*** Supplied entries ***

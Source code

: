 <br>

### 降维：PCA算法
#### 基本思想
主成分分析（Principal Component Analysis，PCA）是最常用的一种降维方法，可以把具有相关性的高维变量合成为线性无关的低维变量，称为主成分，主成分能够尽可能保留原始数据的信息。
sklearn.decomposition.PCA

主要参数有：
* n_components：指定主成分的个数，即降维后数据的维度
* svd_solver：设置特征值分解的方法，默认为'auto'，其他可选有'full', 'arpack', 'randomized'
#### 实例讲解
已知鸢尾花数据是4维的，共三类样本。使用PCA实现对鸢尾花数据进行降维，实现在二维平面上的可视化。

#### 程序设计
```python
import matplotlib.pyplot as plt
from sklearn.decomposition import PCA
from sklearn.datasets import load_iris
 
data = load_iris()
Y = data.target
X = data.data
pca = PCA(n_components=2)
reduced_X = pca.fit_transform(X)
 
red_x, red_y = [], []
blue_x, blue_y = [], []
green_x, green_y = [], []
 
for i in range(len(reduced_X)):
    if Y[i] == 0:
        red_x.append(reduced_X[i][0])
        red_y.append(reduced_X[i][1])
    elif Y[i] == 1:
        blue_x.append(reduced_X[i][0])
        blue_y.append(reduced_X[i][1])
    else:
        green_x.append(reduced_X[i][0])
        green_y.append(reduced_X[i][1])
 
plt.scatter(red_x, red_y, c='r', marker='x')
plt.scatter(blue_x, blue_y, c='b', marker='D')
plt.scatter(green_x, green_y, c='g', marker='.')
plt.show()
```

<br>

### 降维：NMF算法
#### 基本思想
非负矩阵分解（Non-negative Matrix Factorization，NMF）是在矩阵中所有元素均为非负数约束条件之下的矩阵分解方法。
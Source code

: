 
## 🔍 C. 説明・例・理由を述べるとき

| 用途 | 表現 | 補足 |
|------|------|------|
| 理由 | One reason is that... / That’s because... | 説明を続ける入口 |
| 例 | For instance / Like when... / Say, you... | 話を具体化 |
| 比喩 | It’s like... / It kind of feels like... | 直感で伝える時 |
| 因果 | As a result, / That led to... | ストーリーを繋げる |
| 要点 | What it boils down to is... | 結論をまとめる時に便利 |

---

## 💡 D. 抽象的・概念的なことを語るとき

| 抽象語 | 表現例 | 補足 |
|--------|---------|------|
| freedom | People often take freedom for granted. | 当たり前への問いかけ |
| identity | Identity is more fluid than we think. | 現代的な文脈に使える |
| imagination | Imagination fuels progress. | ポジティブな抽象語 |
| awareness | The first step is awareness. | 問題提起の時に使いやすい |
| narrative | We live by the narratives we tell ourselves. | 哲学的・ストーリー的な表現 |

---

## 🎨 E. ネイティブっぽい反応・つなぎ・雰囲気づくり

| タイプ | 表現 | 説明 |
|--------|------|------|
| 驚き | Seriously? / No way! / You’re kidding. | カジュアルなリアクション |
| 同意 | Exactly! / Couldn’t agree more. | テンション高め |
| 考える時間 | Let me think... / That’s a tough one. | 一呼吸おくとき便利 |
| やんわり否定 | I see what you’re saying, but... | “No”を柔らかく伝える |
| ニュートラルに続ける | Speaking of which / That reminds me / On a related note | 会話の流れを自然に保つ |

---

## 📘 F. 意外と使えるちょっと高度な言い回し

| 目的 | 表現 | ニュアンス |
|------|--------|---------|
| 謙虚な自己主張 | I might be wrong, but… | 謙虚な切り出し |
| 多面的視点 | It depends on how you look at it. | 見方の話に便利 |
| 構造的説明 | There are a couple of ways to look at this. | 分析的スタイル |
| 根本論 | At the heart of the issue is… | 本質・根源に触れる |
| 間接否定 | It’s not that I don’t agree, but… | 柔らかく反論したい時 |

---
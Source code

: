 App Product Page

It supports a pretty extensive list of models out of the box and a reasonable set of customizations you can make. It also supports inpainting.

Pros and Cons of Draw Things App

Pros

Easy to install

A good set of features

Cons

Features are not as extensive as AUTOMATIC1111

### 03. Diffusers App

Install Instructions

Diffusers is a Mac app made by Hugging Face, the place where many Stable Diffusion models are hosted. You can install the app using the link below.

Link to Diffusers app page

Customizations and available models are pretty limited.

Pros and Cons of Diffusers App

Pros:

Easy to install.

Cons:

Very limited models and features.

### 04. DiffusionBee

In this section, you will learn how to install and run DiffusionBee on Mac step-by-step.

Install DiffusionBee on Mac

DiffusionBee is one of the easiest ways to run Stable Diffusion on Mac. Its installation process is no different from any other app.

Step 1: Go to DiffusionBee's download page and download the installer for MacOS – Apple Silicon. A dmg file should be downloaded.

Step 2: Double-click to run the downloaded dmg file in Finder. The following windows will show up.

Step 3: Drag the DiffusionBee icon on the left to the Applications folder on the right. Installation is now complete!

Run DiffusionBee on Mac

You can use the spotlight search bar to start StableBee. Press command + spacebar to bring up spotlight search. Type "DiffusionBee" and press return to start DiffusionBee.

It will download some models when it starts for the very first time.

***

◆ Task to carry out:
Within the records above, determine how many lines contain the word "Diffusers". Respond with that number and no other text.

◆ Reply to the exercise:
4